- WHAT TO WORK ON
Emit only the lines from the line containing "何西阿书12:5 —耶和华是他可纪念的名。" through the last line of the entries, unchanged.

____

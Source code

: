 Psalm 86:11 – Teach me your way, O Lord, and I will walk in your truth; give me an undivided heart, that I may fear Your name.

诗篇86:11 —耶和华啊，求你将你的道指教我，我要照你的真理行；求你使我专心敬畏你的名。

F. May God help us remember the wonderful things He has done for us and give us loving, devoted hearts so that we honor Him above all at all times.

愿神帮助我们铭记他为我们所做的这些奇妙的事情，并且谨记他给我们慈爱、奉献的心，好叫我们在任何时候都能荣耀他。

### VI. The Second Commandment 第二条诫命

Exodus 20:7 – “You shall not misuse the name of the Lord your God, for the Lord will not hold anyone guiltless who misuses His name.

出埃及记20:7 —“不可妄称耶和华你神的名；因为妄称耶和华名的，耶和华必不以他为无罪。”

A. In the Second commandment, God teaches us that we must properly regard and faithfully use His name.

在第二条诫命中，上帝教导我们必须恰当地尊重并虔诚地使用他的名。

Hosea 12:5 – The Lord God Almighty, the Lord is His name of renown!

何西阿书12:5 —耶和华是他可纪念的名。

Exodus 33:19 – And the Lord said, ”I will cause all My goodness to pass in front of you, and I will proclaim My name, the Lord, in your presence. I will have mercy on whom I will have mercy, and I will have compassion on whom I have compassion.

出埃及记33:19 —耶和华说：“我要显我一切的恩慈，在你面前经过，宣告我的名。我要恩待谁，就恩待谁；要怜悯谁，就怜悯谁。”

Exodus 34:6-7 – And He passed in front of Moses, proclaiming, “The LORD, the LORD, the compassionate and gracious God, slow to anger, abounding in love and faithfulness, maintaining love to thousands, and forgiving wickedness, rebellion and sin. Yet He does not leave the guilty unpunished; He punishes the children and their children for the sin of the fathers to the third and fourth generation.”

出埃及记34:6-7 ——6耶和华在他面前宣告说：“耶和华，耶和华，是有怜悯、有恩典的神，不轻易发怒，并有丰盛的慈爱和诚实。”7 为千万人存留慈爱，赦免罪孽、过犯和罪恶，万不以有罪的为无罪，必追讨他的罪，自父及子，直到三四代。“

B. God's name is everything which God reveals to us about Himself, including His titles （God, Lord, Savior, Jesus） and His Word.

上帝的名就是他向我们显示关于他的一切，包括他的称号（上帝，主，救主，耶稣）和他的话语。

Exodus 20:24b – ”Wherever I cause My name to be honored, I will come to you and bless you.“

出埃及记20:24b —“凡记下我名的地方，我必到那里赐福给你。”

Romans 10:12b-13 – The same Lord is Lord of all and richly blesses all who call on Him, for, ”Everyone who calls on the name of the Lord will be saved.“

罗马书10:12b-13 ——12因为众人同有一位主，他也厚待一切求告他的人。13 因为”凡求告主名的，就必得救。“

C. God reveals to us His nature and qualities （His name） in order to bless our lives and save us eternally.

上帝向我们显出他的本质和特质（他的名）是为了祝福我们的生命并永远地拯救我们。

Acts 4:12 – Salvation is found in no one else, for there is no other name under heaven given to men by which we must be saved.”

____

- ANSWER SECTION
何西阿书12:5 —耶和华是他可纪念的名。

Exodus 33:19 – And the Lord said, ”I will cause all My goodness to pass in front of you, and I will proclaim My name, the Lord, in your presence. I will have mercy on whom I will have mercy, and I will have compassion on whom I have compassion.

出埃及记33:19 —耶和华说：“我要显我一切的恩慈，在你面前经过，宣告我的名。我要恩待谁，就恩待谁；要怜悯谁，就怜悯谁。”

Exodus 34:6-7 – And He passed in front of Moses, proclaiming, “The LORD, the LORD, the compassionate and gracious God, slow to anger, abounding in love and faithfulness, maintaining love to thousands, and forgiving wickedness, rebellion and sin. Yet He does not leave the guilty unpunished; He punishes the children and their children for the sin of the fathers to the third and fourth generation.”

出埃及记34:6-7 ——6耶和华在他面前宣告说：“耶和华，耶和华，是有怜悯、有恩典的神，不轻易发怒，并有丰盛的慈爱和诚实。”7 为千万人存留慈爱，赦免罪孽、过犯和罪恶，万不以有罪的为无罪，必追讨他的罪，自父及子，直到三四代。“

B. God's name is everything which God reveals to us about Himself, including His titles （God, Lord, Savior, Jesus） and His Word.

上帝的名就是他向我们显示关于他的一切，包括他的称号（上帝，主，救主，耶稣）和他的话语。

Exodus 20:24b – ”Wherever I cause My name to be honored, I will come to you and bless you.“

出埃及记20:24b —“凡记下我名的地方，我必到那里赐福给你。”

Romans 10:12b-13 – The same Lord is Lord of all and richly blesses all who call on Him, for, ”Everyone who calls on the name of the Lord will be saved.“

罗马书10:12b-13 ——12因为众人同有一位主，他也厚待一切求告他的人。13 因为”凡求告主名的，就必得救。“

C. God reveals to us His nature and qualities （His name） in order to bless our lives and save us eternally.

上帝向我们显出他的本质和特质（他的名）是为了祝福我们的生命并永远地拯救我们。

Acts 4:12 – Salvation is found in no one else, for there is no other name under heaven given to men by which we must be saved.”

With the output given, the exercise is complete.